[Collected data]
____

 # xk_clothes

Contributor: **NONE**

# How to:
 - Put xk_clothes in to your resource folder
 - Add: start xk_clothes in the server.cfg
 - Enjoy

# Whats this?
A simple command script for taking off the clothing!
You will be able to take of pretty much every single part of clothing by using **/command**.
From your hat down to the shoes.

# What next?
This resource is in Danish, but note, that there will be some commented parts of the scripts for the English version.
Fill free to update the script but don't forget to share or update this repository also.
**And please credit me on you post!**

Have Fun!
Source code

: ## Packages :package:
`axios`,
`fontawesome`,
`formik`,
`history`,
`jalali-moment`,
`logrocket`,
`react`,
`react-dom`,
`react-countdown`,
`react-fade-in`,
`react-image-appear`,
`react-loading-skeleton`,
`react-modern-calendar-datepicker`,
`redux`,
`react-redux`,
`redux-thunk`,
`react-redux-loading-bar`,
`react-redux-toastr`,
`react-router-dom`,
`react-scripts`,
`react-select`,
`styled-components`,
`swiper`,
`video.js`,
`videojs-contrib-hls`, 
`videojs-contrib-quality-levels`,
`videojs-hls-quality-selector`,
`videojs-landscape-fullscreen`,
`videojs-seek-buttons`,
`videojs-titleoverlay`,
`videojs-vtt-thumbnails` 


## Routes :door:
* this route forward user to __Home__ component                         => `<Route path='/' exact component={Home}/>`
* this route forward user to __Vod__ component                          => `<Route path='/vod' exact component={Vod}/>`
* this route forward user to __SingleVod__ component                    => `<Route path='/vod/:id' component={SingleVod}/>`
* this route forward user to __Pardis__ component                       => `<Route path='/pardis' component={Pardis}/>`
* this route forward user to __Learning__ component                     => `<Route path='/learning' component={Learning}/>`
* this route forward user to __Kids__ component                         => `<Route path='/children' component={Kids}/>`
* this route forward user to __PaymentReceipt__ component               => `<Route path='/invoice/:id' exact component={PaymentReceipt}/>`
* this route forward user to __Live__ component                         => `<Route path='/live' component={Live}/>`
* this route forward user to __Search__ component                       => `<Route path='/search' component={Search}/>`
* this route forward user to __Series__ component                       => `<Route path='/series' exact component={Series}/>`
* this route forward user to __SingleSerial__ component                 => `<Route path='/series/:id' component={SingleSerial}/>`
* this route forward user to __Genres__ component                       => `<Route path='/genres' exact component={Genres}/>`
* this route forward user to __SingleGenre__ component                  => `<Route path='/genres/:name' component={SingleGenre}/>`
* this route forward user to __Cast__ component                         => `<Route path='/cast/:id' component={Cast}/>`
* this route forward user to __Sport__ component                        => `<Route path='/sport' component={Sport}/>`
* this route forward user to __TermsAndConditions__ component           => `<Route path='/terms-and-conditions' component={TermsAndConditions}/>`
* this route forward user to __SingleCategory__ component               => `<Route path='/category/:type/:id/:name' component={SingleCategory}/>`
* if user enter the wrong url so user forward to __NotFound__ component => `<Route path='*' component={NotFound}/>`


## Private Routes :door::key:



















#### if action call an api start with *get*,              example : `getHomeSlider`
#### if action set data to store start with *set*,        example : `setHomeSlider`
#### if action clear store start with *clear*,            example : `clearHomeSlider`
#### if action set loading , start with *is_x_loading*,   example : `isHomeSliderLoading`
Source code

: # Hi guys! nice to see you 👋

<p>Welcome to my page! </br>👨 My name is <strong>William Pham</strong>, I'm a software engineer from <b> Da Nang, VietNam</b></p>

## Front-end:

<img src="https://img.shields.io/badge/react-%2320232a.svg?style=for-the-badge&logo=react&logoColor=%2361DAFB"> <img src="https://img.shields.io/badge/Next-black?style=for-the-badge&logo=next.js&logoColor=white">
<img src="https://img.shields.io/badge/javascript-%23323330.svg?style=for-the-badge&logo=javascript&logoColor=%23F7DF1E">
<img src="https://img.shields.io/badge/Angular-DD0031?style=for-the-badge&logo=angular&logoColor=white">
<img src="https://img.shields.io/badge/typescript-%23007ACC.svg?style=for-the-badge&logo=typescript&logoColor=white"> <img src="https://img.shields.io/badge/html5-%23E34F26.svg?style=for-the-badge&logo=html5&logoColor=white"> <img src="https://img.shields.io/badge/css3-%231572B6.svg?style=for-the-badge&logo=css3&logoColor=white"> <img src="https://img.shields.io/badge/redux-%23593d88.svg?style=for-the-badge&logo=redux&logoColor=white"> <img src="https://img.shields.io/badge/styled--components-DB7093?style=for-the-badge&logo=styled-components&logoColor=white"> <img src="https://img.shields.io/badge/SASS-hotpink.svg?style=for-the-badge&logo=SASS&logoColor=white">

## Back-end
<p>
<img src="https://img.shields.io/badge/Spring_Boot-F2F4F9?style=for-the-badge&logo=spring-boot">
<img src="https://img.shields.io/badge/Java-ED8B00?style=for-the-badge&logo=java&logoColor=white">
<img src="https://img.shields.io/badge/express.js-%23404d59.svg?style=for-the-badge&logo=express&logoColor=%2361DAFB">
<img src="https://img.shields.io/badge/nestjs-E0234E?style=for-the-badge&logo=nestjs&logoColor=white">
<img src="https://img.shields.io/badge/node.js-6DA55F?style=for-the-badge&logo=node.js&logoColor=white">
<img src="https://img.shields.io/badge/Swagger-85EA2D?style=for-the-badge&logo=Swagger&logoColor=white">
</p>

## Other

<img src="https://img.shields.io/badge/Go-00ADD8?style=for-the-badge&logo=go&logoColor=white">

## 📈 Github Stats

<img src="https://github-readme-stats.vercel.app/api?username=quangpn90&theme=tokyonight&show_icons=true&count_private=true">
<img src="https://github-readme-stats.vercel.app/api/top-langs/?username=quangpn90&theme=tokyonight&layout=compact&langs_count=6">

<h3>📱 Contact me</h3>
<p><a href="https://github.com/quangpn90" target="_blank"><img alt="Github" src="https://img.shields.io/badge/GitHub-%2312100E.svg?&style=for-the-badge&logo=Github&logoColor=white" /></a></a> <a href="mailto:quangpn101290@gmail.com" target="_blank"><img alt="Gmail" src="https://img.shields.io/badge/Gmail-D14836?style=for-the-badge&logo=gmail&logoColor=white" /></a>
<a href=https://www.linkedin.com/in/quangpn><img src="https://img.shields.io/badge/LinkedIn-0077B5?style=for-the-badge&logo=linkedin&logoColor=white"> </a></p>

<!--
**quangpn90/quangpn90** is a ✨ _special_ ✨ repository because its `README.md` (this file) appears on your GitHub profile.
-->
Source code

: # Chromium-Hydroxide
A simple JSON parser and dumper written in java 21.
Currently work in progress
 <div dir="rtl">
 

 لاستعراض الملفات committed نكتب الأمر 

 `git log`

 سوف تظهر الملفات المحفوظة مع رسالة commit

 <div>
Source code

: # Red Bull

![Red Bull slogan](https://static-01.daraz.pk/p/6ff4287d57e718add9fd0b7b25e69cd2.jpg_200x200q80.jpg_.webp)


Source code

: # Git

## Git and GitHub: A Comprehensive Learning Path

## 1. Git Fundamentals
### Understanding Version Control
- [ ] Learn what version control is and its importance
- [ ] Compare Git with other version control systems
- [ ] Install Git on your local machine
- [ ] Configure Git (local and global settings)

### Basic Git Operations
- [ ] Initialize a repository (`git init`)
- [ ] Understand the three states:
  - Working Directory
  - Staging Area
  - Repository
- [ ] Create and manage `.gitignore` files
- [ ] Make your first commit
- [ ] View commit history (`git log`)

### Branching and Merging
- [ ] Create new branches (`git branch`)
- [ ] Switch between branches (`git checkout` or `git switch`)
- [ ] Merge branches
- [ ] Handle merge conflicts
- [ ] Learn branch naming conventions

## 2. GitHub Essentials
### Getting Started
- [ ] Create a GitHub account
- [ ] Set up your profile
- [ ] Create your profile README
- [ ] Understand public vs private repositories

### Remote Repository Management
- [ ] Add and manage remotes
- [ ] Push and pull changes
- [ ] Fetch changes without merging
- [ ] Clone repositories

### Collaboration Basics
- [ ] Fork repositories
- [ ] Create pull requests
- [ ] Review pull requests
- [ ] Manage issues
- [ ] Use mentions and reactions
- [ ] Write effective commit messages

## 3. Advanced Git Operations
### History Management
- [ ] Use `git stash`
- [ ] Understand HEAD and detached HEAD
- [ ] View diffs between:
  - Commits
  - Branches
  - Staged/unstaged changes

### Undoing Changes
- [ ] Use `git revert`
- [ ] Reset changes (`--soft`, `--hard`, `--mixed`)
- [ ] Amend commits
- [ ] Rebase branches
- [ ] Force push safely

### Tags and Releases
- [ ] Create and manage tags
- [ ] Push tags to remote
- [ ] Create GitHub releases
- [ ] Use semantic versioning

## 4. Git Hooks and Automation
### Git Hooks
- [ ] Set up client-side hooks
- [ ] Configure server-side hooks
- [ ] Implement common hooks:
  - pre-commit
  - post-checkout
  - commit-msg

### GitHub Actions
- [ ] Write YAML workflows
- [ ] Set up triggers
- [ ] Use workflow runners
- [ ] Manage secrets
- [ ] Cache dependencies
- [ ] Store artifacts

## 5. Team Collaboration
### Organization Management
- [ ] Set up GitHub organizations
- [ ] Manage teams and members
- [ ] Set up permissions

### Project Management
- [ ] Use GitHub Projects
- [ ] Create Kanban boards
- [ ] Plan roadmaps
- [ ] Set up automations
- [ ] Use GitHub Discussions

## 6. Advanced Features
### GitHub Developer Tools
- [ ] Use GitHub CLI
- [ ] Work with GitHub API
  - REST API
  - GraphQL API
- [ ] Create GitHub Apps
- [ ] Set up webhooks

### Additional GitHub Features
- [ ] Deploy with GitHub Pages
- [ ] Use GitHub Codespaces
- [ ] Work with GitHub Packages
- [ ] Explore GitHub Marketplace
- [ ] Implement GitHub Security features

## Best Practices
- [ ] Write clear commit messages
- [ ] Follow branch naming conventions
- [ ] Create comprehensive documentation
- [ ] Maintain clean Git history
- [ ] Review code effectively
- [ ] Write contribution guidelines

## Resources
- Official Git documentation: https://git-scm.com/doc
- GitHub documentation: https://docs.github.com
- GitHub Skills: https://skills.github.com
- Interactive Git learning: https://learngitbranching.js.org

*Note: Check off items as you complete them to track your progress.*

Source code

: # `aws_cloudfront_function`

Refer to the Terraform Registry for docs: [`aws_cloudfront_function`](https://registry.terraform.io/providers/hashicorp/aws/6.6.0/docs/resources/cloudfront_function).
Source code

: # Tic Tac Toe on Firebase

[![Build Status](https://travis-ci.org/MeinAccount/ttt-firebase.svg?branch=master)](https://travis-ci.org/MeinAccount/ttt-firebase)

____

§ The problem
Lines above that have "exact": copy each of them.

§ Task response
* this route forward user to __Home__ component                         => `<Route path='/' exact component={Home}/>`
* this route forward user to __Vod__ component                          => `<Route path='/vod' exact component={Vod}/>`
* this route forward user to __PaymentReceipt__ component               => `<Route path='/invoice/:id' exact component={PaymentReceipt}/>`
* this route forward user to __Series__ component                       => `<Route path='/series' exact component={Series}/>`
* this route forward user to __Genres__ component                       => `<Route path='/genres' exact component={Genres}/>`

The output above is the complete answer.